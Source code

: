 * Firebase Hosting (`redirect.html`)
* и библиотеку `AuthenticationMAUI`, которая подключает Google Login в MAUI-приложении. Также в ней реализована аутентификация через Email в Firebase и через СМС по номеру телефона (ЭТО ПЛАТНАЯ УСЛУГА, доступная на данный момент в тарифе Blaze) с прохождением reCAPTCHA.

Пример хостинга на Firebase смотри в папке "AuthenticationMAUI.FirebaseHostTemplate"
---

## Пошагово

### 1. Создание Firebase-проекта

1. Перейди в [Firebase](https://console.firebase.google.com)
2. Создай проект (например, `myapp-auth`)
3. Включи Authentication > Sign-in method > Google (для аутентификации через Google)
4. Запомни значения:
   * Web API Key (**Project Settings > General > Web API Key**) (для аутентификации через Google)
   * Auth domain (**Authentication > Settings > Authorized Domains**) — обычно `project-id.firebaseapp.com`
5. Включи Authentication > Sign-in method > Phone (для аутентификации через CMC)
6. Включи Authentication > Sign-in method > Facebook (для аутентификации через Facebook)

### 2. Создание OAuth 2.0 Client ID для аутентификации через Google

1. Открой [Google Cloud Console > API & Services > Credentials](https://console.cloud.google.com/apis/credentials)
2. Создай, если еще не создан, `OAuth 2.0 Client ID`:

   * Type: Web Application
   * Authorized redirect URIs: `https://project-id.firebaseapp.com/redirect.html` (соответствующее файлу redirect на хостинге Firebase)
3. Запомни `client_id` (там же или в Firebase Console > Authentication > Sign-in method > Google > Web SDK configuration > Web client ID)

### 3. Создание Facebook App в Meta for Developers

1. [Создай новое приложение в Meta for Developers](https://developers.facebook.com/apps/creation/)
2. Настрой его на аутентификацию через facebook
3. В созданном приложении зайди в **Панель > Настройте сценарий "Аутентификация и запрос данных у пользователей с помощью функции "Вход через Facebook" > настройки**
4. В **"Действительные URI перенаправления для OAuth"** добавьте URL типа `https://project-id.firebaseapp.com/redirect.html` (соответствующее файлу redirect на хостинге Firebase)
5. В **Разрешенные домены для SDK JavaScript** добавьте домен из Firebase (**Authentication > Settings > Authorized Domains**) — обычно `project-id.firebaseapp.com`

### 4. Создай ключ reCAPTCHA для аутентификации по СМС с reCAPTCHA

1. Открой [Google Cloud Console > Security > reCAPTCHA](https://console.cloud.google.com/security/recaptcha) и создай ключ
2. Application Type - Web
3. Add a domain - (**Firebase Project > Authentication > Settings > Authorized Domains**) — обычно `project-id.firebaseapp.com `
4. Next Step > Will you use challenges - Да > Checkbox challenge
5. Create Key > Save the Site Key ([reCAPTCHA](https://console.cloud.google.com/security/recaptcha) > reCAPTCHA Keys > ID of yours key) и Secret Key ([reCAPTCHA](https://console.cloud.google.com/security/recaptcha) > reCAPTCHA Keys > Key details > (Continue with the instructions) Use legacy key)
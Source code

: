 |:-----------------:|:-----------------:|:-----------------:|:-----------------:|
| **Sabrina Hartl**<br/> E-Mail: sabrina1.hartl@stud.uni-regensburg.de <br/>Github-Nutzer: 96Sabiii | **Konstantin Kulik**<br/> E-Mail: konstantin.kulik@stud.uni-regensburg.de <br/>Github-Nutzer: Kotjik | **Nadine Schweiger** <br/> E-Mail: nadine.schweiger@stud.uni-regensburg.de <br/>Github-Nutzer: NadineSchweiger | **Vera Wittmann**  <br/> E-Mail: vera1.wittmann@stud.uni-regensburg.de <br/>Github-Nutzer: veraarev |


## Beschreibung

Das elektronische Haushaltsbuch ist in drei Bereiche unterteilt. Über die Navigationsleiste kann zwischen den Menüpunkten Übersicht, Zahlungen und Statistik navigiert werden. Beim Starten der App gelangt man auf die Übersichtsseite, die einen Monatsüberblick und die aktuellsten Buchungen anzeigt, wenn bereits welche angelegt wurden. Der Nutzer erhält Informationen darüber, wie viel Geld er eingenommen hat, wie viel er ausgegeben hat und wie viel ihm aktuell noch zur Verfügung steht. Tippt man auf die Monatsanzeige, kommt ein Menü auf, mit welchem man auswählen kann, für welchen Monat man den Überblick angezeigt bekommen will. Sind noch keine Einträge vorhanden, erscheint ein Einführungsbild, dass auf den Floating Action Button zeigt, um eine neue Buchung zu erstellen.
▬▬▬▬▬▬▬▬▬▬
• THE PROBLEM
Your task is to reproduce the whole listing exactly.

• ANSWER
Source code

: * Firebase Hosting (`redirect.html`)
* и библиотеку `AuthenticationMAUI`, которая подключает Google Login в MAUI-приложении. Также в ней реализована аутентификация через Email в Firebase и через СМС по номеру телефона (ЭТО ПЛАТНАЯ УСЛУГА, доступная на данный момент в тарифе Blaze) с прохождением reCAPTCHA.

Пример хостинга на Firebase смотри в папке "AuthenticationMAUI.FirebaseHostTemplate"
---

## Пошагово

### 1. Создание Firebase-проекта

1. Перейди в [Firebase](https://console.firebase.google.com)
2. Создай проект (например, `myapp-auth`)
3. Включи Authentication > Sign-in method > Google (для аутентификации через Google)
4. Запомни значения:
   * Web API Key (**Project Settings > General > Web API Key**) (для аутентификации через Google)
   * Auth domain (**Authentication > Settings > Authorized Domains**) — обычно `project-id.firebaseapp.com`
5. Включи Authentication > Sign-in method > Phone (для аутентификации через CMC)
6. Включи Authentication > Sign-in method > Facebook (для аутентификации через Facebook)

### 2. Создание OAuth 2.0 Client ID для аутентификации через Google

1. Открой [Google Cloud Console > API & Services > Credentials](https://console.cloud.google.com/apis/credentials)
2. Создай, если еще не создан, `OAuth 2.0 Client ID`:

   * Type: Web Application
   * Authorized redirect URIs: `https://project-id.firebaseapp.com/redirect.html` (соответствующее файлу redirect на хостинге Firebase)
3. Запомни `client_id` (там же или в Firebase Console > Authentication > Sign-in method > Google > Web SDK configuration > Web client ID)

### 3. Создание Facebook App в Meta for Developers

1. [Создай новое приложение в Meta for Developers](https://developers.facebook.com/apps/creation/)
2. Настрой его на аутентификацию через facebook
3. В созданном приложении зайди в **Панель > Настройте сценарий "Аутентификация и запрос данных у пользователей с помощью функции "Вход через Facebook" > настройки**
4. В **"Действительные URI перенаправления для OAuth"** добавьте URL типа `https://project-id.firebaseapp.com/redirect.html` (соответствующее файлу redirect на хостинге Firebase)
5. В **Разрешенные домены для SDK JavaScript** добавьте домен из Firebase (**Authentication > Settings > Authorized Domains**) — обычно `project-id.firebaseapp.com`

### 4. Создай ключ reCAPTCHA для аутентификации по СМС с reCAPTCHA

1. Открой [Google Cloud Console > Security > reCAPTCHA](https://console.cloud.google.com/security/recaptcha) и создай ключ
2. Application Type - Web
3. Add a domain - (**Firebase Project > Authentication > Settings > Authorized Domains**) — обычно `project-id.firebaseapp.com `
4. Next Step > Will you use challenges - Да > Checkbox challenge
5. Create Key > Save the Site Key ([reCAPTCHA](https://console.cloud.google.com/security/recaptcha) > reCAPTCHA Keys > ID of yours key) и Secret Key ([reCAPTCHA](https://console.cloud.google.com/security/recaptcha) > reCAPTCHA Keys > Key details > (Continue with the instructions) Use legacy key)
Source code

: |:-----------------:|:-----------------:|:-----------------:|:-----------------:|
| **Sabrina Hartl**<br/> E-Mail: sabrina1.hartl@stud.uni-regensburg.de <br/>Github-Nutzer: 96Sabiii | **Konstantin Kulik**<br/> E-Mail: konstantin.kulik@stud.uni-regensburg.de <br/>Github-Nutzer: Kotjik | **Nadine Schweiger** <br/> E-Mail: nadine.schweiger@stud.uni-regensburg.de <br/>Github-Nutzer: NadineSchweiger | **Vera Wittmann**  <br/> E-Mail: vera1.wittmann@stud.uni-regensburg.de <br/>Github-Nutzer: veraarev |


## Beschreibung

Das elektronische Haushaltsbuch ist in drei Bereiche unterteilt. Über die Navigationsleiste kann zwischen den Menüpunkten Übersicht, Zahlungen und Statistik navigiert werden. Beim Starten der App gelangt man auf die Übersichtsseite, die einen Monatsüberblick und die aktuellsten Buchungen anzeigt, wenn bereits welche angelegt wurden. Der Nutzer erhält Informationen darüber, wie viel Geld er eingenommen hat, wie viel er ausgegeben hat und wie viel ihm aktuell noch zur Verfügung steht. Tippt man auf die Monatsanzeige, kommt ein Menü auf, mit welchem man auswählen kann, für welchen Monat man den Überblick angezeigt bekommen will. Sind noch keine Einträge vorhanden, erscheint ein Einführungsbild, dass auf den Floating Action Button zeigt, um eine neue Buchung zu erstellen.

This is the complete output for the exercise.